Winkworth Arboretum is situated to the south of Godalming in the southwest corner of Surrey. Originally developed as a plant collection by Dr. Wilfred Fox who gave the 25ha site to the National Trust in 1952, the property has since been enlarged to its present 45ha.
The arboretum lies on rolling hillside and a valley leading down to a lake and a new wetland area, which is being developed following dam restoration.
It is planted with over 1,000 different trees and shrubs, many of which are rare, which give impressive displays in spring with magnolias, azaleas and bluebells matched by the dramatic reds, golds and browns of maples, cherries etc during autumn. In the summer the site is an ideal place for family visits and a picnic.
Because of the topography of the site there is limited wheelchair access, but the shop and tea shop serves light refreshments and teas.
Until 1937 the land now occupied by Winkworth Arboretum was a relatively neglected corner of a Surrey estate. The steep slopes on the west side of the valley were considered unfit for cultivation and left as natural woodland, together with a few patches of forestry plantation and sweet chestnut coppice.
On the other side of the valley, beyond two fishing lakes, the gentler, rolling hills of the North Downs formed the skyline to the north and east, making it difficult to imagine that central London lay only 30 miles away.

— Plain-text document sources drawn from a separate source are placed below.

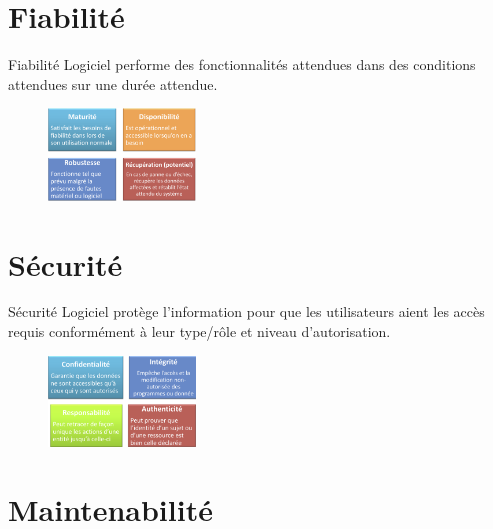 \documentclass[16pt]{report}
\begin{document}
\begin{multicols*}{2}
        \section{Fiabilité}
        
        \begin{Concept}{Fiabilité}{}
            Logiciel performe des fonctionnalités attendues dans des conditions attendues
            sur une durée attendue.        
    \end{Concept}

        \begin{figure}[H]
            \begin{center}
                \includegraphics[width=0.35\textwidth]{cap5.png}
            \end{center}
        \end{figure}


        \section{Sécurité}
        
        \begin{Concept}{Sécurité}{}
           Logiciel protège l’information pour que les utilisateurs aient les accès requis
            conformément à leur type/rôle et niveau d’autorisation.
        \end{Concept}
        
    
        \begin{figure}[H]
            \begin{center}
                \includegraphics[width=0.35\textwidth]{cap6.png}
            \end{center}
        \end{figure}



        \section{Maintenabilité}
        

\end{multicols*}
\end{document}
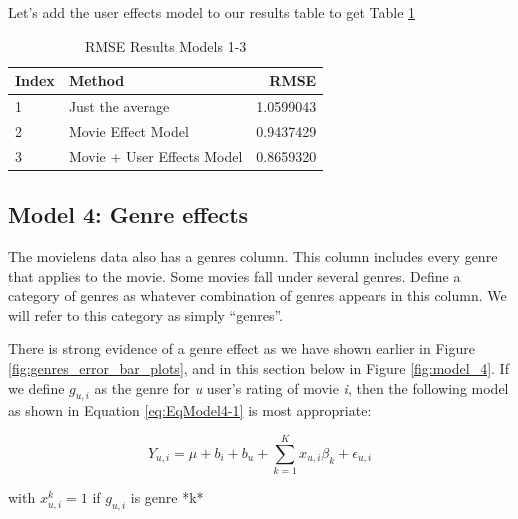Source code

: \documentclass[
]{article}
\begin{document}
Let's add the user effects model to our results table to get Table
\ref{tbl:rmse_results_model_1-3}

\begin{table}[H]

\caption{\label{tab:ue_6}RMSE Results Models 1-3\label{tbl:rmse_results_model_1-3}}
\centering
\fontsize{7}{9}\selectfont
\begin{tabular}[t]{llr}
\toprule
Index & Method & RMSE\\
\midrule
1 & Just the average & 1.0599043\\
2 & Movie Effect Model & 0.9437429\\
3 & Movie + User Effects Model & 0.8659320\\
\bottomrule
\end{tabular}
\end{table}

\newpage

\hypertarget{model-4-genre-effects}{%
\subsection{Model 4: Genre effects}\label{model-4-genre-effects}}

The movielens data also has a genres column. This column includes every
genre that applies to the movie. Some movies fall under several genres.
Define a category of genres as whatever combination of genres appears in
this column. We will refer to this category as simply ``genres''.

There is strong evidence of a genre effect as we have shown earlier in
Figure \ref{fig:genres_error_bar_plots}, and in this section below in
Figure \ref{fig:model_4}. If we define \(g_{u,i}\) as the genre for
\emph{u} user's rating of movie \emph{i}, then the following model as
shown in Equation \ref{eq:EqModel4-1} is most appropriate:

%
\par

\label{eq:EqModel4-1} \begin{equation}
  Y_{u,i} = \mu + b_{i} + b_{u} + \sum_{k=1}^Kx_{u,i}\beta_k + \epsilon_{u,i}
\end{equation}

\begin{center}
with $x_{u,i}^k=1$ if $g_{u,i}$ is genre *k*
\end{center}
\end{document}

The land was within the Thorncombe Estate, owned by the Fisher-Rowe family until 1937. Dr Wilfred Fox, who lived at neighbouring Winkworth Farm, seized the opportunity to acquire a parcel of the landscape he had come to love. In Dr Fox’s own words
‘ what originally attracted me to acquire the land and plant it, was the remarkable beauty of the valley, a valley quite unspoiled, of pastoral and wooded character patterned with hedgerows and abounding with wild flowers’.
At that time the land was covered with hazel, brambles and bracken. The first clearings were made by grubbing out the unwanted vegetation in the winter of 1937-38 and the first plantings being made in that winter also. Dr Fox’s plan was to create really bold groups of tree species in scale with the site and the land available.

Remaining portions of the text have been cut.